Não me reconheço no tempo: esqueci-me de dar
corda no carrilhão da sala. Esgotou-se a bateria como a esperança depositada
nos dias. E os ponteiros parados são como nossos passos nunca dados: são os pés
quedados, inertes, das pessoas nas quais não me reconheço, que não se atrevem a
ir pelas mesmas ruas que não cabem os meus pés, aquelas nas quais não me
reconheço.
Seriam os nossos dias os esboços de um roteiro
de um curta-metragem barato? Desses sem fins ou orçamento, sem direção, fadados
ao esquecimento?
Não! Não! Não há de ser só isso. Não há de ser
só uma imperfeição querendo deixar de existir, querendo transformar-se em novo,
em renovo.
Se eu não me reconheço nas ruas, nas pessoas no
tempo e se escrevo porque essa agonia a certa altura me corrói por dentro é
porque nada está no seu devido lugar. É porque muito ainda há de ser feito e
com efeito. Para que possamos assumir os nossos lugares enquanto personagens.
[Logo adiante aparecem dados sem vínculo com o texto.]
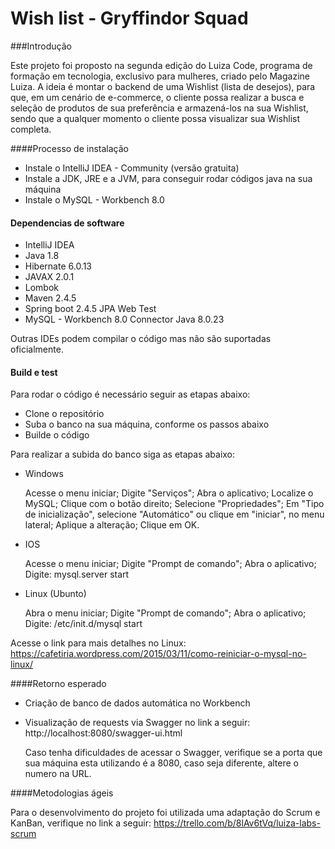 # Wish list - Gryffindor Squad
###Introdução

Este projeto foi proposto na segunda edição do Luiza Code, programa de formação em tecnologia, exclusivo para mulheres, criado pelo Magazine Luiza.
A ideia é montar o backend de uma Wishlist (lista de desejos), para que, em um cenário de e-commerce, o cliente possa realizar a busca e seleção de produtos de sua preferência e armazená-los na sua Wishlist, sendo que a qualquer momento o cliente possa visualizar sua Wishlist completa.

####Processo de instalação

- Instale o IntelliJ IDEA - Community (versão gratuita)
- Instale a JDK, JRE e a JVM, para conseguir rodar códigos java na sua máquina
- Instale o MySQL - Workbench 8.0

#### Dependencias de software

- IntelliJ IDEA
- Java 1.8
- Hibernate 6.0.13
- JAVAX 2.0.1
- Lombok
- Maven 2.4.5
- Spring boot 2.4.5
	JPA
	Web
	Test
- MySQL - Workbench 8.0
	Connector Java 8.0.23
		
Outras IDEs podem compilar o código mas não são suportadas oficialmente.
	
#### Build e test

Para rodar o código é necessário seguir as etapas abaixo:

- Clone o repositório
- Suba o banco na sua máquina, conforme os passos abaixo
- Builde o código

Para realizar a subida do banco siga as etapas abaixo:

- Windows

	Acesse o menu iniciar;
	Digite "Serviços";
	Abra o aplicativo;
	Localize o MySQL;
	Clique com o botão direito;
	Selecione "Propriedades";
	Em "Tipo de inicialização", selecione "Automático" ou clique em "iniciar", no menu lateral;
	Aplique a alteração;
	Clique em OK.
	
- IOS

	Acesse o menu iniciar;
	Digite "Prompt de comando";
	Abra o aplicativo;
	Digite: mysql.server  start
	
- Linux (Ubunto)

	Abra o menu iniciar;
	Digite "Prompt de comando";
	Abra o aplicativo;
	Digite: /etc/init.d/mysql start

Acesse o link para mais detalhes no Linux: https://cafetiria.wordpress.com/2015/03/11/como-reiniciar-o-mysql-no-linux/
		
####Retorno esperado

- Criação de banco de dados automática no Workbench
- Visualização de requests via Swagger no link a seguir: http://localhost:8080/swagger-ui.html
	
    Caso tenha dificuldades de acessar o Swagger, verifique se a porta que sua máquina esta utilizando é a 8080, caso seja diferente, altere o numero na URL.

####Metodologias ágeis

Para o desenvolvimento do projeto foi utilizada uma adaptação do Scrum e KanBan, verifique no link a seguir: https://trello.com/b/8lAv6tVq/luiza-labs-scrum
Se eu não me reconheço a cada manhã em que o
dia vai mal e se escrevo, me escrevo e lhe escrevo é porque achei guarida em
seu peito. E se consegue se reconhecer com a mesma dor que carrego em meu peito
é porque lá no fundo somos semelhantes. É porque as nossas almas são inquietas.
São inconformadas.
Devemos, então, assumir o posto. Riscar o
fósforo e atear o fogo! Se a estranheza é grande, que queime em uma fogueira
bem longe, lá pelos círculos de Dante. Se somos estranhos e nos reconhecemos,
somos iguais! E por isso nos unimos e é a isso que devemos o brilho de nossos
olhos: é por almejar dias melhores, por querer subir no palco da vida e rasgar
as nossas dores, sapatear nossas agonias, mastigar nossas solidões, responder
nossas questões.
Questões... O ponto de partida e de chegada de
nossos corações. O grande motivo real de nossas orações... Giramos o mundo em
viagens magníficas. Estudamos as ciências e refugiamo-nos na filosofia, mas do
sentimento, do sentimento do mundo, quem sabe somos nós mesmos. Quem sabe é
aquele que deita e não consegue dormir. Quem sabe é aquele que experimentou a insônia
ávido por mudanças. E é isso o que me tranquiliza.
O que me acalma e traz alento é saber que por
mais que eu me perca em pensamento, por mais que eu tenha tanta estranheza, há
por aí outros tantos como eu, que buscam o melhor de si, que não se cansam de
sonhar e que sabem que a mudança é uma semente resistente que vingará.
Hoje havia uma promessa de lua cheia, mas quem
transbordou não foi a lua ou o céu. Foi a vontade de mudar.